Адмирал Колчак. Жизнь, подвиг, память
Шрифт:
«Выпускаются деньги крупных купюр, когда нужны мелкие, выпускается мало денег, когда нужно много», – возмущался председатель Экономического Совещания С.Г.Феодосьев, а генерал Гайда, жалуясь, «что армия два месяца не получала жалованья, т. к. имеющиеся в его распоряжении денежные знаки все крупными купюрами, и это не дает ему возможности выдавать жалованье», очевидно, даже проводил мысль о необходимости «командующим войсками… выпускать свои боны», против чего решительно восстал Михайлов.
Вологодский отмечал в дневнике: «Колчак выразился, что современный финансовый аппарат, очевидно, совсем не приспособлен к требованиям момента. Крайняя медленность печатания денежных знаков, волокита с их доставкой на места, отсутствие мелких купюр в стране и т. п. заставляют действовать по-атамански и что он, Колчак, скоро сам вынужден будет прибегнуть к этим мерам атаманско-большевистского характера, т. е. к реквизициям, конфискациям, контрибуциям и выпускам денежных знаков из своего кабинета». Но вызванный донесениями Гайды гнев Верховного Правителя был до некоторой степени успокоен министром финансов, который пообещал
Красноречивыми оказываются и заказ осенью 1918 года в США купюр не какого-либо, а именно… 50-копеечного достоинства (эти «бумажные полтинники» на сумму в 25000000 рублей прибыли в Омск 7 июня 1919-го), и почтовые тарифы весны 1919 года (25 копеек за пересылку открытки, 35 – за простое закрытое письмо), и подготовка – уже в октябре 1919 года, менее чем за месяц до падения Омска! – гербовых марок, наибольший номинал которых должен был равняться 15 рублям, а первоочередная эмиссия (к 15 ноября) состояла бы из марок по 20 и 75 копеек. И даже если признавать недостаточную урегулированность финансовой политики Российского Правительства, подобные свидетельства говорят, что при усиленном, казалось бы, производстве денежных знаков рынок все-таки не оказывался наводненным ими настолько, чтобы цены поднялись неимоверно, а мелкие купюры окончательно вышли бы из оборота. Да и вообще печальная судьба, постигшая в конце концов «сибирскую валюту», отнюдь не была уделом только денежных знаков, которые выпускала проигравшая войну сторона: вспомним, что победители-большевики, несмотря на свою победу, сразу же по окончании Гражданской войны, то есть в ситуации, когда им никто больше не противодействовал, оказались перед лицом тяжелейшего финансового кризиса с его пресловутыми «лимонами» и «лимонардами» – обесцененными миллионами и миллиардами рублей.

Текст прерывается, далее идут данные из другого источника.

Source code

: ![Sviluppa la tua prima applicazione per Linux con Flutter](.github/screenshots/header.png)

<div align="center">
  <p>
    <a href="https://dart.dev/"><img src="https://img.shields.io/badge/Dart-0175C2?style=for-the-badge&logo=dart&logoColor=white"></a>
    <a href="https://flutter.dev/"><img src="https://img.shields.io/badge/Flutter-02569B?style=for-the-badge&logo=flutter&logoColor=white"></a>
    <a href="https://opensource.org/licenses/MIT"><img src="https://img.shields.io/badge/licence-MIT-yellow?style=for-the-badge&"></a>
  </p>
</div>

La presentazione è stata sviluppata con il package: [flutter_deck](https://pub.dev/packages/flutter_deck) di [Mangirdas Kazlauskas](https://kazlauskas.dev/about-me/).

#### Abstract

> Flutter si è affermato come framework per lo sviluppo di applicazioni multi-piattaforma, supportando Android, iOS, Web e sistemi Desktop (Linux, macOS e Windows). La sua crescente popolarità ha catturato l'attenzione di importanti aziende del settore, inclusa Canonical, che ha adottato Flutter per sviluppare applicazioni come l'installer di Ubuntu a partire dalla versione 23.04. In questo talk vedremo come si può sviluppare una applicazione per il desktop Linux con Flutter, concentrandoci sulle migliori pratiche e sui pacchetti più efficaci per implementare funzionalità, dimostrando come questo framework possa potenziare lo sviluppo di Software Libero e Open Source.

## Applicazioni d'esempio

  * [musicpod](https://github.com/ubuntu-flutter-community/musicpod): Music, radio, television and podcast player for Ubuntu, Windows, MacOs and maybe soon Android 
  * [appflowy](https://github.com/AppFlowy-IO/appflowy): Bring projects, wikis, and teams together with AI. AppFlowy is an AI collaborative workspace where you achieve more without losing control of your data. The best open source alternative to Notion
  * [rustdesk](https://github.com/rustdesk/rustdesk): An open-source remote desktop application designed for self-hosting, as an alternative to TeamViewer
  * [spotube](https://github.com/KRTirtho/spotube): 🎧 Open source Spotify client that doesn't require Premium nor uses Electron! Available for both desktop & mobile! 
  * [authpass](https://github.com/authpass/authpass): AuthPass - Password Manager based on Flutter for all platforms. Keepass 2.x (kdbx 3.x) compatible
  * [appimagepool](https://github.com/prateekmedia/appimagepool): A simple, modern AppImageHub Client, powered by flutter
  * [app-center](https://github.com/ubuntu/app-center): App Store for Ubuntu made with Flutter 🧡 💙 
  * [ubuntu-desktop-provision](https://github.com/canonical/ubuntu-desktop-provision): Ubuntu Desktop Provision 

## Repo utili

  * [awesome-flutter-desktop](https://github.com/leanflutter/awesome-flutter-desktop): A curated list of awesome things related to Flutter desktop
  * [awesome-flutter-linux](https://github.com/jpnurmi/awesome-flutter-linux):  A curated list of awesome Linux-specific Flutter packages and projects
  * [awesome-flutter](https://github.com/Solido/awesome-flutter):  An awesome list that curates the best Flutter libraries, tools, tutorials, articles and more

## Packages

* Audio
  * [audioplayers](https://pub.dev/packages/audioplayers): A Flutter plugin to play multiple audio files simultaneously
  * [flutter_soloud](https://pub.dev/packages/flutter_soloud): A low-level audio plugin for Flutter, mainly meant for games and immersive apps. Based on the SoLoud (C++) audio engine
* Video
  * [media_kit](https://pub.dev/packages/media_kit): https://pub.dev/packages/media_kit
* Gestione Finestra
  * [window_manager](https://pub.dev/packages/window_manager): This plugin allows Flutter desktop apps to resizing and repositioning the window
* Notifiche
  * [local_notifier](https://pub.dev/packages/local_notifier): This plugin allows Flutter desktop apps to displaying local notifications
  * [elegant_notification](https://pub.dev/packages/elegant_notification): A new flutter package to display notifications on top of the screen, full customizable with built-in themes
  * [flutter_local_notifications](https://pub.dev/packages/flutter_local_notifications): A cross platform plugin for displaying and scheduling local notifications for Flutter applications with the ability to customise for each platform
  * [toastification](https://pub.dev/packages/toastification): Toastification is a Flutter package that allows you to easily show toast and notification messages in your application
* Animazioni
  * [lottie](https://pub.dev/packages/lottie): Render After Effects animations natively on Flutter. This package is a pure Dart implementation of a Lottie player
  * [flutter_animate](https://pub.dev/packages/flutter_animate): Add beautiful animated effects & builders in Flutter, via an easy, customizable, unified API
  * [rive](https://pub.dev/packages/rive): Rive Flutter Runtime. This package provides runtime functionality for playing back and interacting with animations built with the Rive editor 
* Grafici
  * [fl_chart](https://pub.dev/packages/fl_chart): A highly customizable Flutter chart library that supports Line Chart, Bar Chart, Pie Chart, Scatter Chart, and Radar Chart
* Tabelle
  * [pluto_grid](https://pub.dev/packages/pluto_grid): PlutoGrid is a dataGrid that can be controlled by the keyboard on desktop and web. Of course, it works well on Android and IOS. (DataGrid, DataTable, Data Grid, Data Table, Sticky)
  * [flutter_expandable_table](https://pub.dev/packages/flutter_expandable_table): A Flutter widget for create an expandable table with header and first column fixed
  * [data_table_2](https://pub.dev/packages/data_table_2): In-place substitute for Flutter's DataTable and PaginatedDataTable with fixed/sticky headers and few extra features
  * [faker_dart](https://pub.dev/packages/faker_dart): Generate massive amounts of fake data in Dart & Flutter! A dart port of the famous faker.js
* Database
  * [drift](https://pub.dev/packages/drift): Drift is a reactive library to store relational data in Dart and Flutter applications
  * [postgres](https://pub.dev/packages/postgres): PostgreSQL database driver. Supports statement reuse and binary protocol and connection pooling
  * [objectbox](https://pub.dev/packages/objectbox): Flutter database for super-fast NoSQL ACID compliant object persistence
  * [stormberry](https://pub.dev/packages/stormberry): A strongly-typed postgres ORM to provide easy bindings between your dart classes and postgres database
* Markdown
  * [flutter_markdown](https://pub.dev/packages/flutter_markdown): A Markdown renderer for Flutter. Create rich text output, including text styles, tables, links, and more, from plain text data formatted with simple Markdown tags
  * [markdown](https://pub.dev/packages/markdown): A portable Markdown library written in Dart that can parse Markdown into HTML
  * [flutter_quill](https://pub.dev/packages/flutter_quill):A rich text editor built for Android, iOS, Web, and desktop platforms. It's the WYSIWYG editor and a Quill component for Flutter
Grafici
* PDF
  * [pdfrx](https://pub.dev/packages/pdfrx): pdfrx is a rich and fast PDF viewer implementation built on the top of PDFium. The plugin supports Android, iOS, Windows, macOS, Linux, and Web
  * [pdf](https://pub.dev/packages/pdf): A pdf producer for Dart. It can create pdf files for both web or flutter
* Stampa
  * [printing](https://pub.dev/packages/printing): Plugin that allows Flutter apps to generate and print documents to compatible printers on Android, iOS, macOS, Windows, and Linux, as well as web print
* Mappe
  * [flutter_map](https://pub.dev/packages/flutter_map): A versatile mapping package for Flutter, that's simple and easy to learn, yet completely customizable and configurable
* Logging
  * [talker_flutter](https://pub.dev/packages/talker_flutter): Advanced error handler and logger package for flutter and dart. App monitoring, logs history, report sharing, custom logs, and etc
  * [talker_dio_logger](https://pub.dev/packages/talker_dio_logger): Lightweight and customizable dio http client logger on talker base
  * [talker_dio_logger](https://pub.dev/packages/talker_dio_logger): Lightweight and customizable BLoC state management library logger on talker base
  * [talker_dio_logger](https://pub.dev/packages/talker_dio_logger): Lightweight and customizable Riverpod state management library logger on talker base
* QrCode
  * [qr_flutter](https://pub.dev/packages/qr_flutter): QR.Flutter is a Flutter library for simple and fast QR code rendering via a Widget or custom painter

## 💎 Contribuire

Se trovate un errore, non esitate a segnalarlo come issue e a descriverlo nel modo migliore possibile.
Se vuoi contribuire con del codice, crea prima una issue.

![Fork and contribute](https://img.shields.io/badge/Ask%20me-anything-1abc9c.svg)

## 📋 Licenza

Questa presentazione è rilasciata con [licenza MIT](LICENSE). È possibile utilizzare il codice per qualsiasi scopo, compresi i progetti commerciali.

Что следует из вышеизложенного? Конечно, не нужно рассматривать все это как безоглядную апологию внутренней политики адмирала Колчака и реформ, разрабатываемых и проводимых членами его кабинета. Но детальный анализ этих мер, и даже более детальный, чем в настоящем очерке, насущно необходим, поскольку господствующая до сих пор точка зрения лишена элементарной логики.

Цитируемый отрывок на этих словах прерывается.